La franquicia es una gran alternativa de carrera
para muchas señoras que deciden ser empresarias, jefas de su propio negocio y
que buscan aprovechar la experiencia de otras personas que ya han puesto en
marcha un negocio previamente a través de la franquicia.
Hay
diferente casos:
Personas que han tenido hijos, han dejado de trabajar
un periodo y deciden relanzar su carrera.
Personas que tienen muy claro el tipo de negocio en el
que les gustaría centrar su carrera profesional y aprovechan la franquicia para
llevarlo a cabo.
Grupos de amigas que deciden poner en marcha un
negocio para gestionarlo entre varias y tener flexibilidad de horario.
Personas que buscan iniciar una carrera después de
haber sufrido una ruptura familiar y necesitan encontrar una salida viable.
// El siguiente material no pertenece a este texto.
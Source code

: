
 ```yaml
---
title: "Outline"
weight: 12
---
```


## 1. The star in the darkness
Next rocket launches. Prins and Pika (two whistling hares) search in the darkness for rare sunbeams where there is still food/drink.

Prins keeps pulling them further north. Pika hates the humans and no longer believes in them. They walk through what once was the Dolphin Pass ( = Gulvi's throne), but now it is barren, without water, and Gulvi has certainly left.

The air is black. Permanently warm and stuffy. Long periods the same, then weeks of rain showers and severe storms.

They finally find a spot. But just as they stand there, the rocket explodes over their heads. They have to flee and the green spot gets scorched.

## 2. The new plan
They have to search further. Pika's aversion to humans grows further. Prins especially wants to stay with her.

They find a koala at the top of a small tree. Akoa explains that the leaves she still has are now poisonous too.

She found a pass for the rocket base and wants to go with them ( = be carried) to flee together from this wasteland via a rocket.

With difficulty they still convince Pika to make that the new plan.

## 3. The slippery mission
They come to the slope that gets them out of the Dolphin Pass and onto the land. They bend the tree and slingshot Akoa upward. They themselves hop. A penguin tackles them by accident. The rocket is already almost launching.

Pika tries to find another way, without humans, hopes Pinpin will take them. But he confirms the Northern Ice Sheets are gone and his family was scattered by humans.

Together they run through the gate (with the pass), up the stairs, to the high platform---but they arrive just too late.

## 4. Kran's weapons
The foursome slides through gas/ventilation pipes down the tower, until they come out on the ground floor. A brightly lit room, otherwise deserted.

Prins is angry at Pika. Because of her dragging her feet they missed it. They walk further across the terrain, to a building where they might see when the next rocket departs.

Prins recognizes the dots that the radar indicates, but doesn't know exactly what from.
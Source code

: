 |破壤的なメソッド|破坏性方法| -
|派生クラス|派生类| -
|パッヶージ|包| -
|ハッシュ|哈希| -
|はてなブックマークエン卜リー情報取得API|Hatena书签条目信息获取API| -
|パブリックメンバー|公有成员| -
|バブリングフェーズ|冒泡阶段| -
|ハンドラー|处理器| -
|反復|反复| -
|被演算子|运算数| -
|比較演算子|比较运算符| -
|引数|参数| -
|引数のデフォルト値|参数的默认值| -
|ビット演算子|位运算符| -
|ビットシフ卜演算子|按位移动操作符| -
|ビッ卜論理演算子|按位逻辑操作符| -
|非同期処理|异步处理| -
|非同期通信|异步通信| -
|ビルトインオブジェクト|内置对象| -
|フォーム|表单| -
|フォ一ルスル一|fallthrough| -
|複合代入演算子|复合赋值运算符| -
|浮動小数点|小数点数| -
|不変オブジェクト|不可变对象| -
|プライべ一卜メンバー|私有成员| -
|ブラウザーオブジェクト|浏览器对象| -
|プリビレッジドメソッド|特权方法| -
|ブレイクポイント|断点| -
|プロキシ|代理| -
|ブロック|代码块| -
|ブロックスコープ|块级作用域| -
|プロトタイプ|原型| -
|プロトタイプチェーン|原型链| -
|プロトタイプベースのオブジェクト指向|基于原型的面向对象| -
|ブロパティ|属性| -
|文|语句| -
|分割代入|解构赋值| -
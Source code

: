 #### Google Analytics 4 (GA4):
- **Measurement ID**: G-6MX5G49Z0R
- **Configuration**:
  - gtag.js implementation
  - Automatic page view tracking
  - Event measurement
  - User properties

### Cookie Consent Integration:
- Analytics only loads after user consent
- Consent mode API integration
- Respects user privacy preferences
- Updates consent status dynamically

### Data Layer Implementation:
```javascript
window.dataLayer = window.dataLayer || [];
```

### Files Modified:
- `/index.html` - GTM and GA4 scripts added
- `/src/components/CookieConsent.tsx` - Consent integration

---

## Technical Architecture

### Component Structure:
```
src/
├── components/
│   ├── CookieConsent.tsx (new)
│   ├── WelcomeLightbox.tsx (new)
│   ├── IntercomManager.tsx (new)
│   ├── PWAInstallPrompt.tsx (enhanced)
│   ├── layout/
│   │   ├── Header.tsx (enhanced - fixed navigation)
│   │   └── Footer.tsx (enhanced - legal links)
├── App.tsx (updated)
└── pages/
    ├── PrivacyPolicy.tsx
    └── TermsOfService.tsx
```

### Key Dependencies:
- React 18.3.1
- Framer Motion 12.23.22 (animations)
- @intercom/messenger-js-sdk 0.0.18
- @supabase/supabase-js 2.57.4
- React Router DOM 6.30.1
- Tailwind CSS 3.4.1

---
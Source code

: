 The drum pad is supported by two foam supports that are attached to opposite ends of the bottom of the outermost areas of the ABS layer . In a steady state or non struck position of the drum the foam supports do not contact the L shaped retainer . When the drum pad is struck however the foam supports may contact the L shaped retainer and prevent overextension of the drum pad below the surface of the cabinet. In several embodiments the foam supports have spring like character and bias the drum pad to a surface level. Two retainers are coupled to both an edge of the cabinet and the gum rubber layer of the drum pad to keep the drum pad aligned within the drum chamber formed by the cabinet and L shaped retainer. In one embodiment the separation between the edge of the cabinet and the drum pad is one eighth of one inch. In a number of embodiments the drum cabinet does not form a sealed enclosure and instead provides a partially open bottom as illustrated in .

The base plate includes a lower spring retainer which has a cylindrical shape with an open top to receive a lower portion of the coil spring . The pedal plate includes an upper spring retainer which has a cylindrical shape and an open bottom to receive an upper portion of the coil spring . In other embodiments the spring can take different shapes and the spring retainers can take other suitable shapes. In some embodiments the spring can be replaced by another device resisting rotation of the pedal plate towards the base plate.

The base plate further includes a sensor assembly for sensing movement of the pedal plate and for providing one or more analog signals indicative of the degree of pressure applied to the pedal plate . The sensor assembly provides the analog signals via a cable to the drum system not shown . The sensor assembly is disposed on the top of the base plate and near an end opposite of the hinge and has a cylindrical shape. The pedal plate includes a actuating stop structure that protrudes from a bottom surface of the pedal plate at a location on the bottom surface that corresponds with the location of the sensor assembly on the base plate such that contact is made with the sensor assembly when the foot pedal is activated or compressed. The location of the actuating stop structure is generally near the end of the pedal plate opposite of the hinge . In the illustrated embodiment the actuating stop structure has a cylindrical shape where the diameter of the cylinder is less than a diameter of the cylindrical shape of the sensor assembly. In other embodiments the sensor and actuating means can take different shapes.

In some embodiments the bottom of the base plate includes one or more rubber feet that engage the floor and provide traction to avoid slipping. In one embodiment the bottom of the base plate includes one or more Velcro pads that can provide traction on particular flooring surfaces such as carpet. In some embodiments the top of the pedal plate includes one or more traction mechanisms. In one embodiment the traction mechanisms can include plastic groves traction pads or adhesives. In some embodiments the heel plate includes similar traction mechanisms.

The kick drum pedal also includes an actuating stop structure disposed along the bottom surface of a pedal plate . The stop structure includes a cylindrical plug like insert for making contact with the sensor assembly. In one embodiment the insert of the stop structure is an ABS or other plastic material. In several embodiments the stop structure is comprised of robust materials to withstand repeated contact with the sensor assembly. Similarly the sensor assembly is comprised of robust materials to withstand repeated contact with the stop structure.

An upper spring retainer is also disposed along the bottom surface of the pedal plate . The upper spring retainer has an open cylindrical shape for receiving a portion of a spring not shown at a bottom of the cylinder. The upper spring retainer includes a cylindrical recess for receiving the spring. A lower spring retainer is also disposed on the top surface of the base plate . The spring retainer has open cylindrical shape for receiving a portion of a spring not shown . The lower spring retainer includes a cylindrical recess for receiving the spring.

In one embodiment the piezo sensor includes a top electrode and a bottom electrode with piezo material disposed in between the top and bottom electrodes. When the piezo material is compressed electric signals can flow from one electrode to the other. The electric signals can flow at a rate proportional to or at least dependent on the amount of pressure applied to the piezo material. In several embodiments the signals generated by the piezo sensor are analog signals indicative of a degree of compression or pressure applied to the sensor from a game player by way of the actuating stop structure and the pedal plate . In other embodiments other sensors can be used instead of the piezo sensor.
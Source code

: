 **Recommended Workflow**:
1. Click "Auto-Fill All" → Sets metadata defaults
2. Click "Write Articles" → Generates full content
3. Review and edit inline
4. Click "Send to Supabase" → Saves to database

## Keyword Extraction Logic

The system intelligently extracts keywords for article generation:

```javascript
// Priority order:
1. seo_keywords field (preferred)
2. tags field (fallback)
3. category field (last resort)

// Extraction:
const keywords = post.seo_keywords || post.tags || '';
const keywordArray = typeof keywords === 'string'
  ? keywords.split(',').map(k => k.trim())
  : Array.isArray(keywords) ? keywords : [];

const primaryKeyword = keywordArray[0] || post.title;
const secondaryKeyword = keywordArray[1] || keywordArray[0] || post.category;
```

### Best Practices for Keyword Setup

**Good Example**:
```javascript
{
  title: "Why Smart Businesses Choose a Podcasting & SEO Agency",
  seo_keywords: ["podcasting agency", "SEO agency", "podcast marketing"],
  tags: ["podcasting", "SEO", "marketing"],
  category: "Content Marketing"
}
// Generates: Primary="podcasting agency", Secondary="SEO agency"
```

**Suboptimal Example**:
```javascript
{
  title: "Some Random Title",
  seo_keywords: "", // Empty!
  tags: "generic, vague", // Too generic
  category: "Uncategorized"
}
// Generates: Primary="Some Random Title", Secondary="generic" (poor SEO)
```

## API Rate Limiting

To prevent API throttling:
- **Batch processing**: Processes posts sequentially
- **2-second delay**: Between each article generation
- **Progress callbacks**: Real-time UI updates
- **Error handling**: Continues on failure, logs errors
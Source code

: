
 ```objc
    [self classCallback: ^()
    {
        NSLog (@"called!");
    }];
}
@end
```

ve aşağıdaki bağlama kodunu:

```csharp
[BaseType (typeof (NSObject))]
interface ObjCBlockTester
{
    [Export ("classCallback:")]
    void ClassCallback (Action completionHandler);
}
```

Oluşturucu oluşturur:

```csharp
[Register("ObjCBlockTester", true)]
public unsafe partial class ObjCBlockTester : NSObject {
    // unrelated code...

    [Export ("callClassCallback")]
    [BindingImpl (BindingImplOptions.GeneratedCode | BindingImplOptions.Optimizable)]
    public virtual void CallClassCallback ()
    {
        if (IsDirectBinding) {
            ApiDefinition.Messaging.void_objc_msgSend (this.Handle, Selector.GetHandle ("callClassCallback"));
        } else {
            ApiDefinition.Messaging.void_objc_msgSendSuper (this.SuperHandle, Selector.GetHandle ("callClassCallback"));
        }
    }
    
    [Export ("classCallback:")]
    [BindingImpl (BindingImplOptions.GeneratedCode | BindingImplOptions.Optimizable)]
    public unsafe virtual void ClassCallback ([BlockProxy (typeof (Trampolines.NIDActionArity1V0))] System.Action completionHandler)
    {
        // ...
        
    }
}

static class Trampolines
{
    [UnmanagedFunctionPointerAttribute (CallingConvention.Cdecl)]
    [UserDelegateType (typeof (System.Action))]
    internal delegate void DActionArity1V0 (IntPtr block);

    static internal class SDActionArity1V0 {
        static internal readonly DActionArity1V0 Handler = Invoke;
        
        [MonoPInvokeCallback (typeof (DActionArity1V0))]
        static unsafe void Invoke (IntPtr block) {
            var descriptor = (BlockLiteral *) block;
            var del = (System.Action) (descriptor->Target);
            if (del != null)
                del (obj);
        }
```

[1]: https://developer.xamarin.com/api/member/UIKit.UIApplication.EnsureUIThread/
Personas que buscan obtener una rentabilidad y crear
un proyecto empresarial propio, con una alta motivación a obtener resultados.
Asociaciones
Existen varias asociaciones de mujeres
empresarias que brindan inestimable ayuda para la puesta en marcha de nuevos
proyectos.
Puede resultar muy positivo conocerlas y saber cómo pueden ayudar a cada caso
individual.
Ayudas
públicas
En ocasiones, según la Comunidad Autónoma y el
tipo de proyecto se suelen encontrar algunas ayudas para iniciar el negocio.
Este tipo de ayudas no son la base de la financiación pero si pueden ser un
buen complemento que ayude a pasarlo más fácilmente.
Comprensión
del entorno
Un
punto importante al empezar un proyecto es tener el apoyo del entorno familiar
para entender el tiempo que se va a tener que dedicar al nuevo negocio.
Explicar bien el porqué del proyecto ayudará a que se comprenda mejor y se
reduzca la presión externa dejando más energías para el arranque del negocio.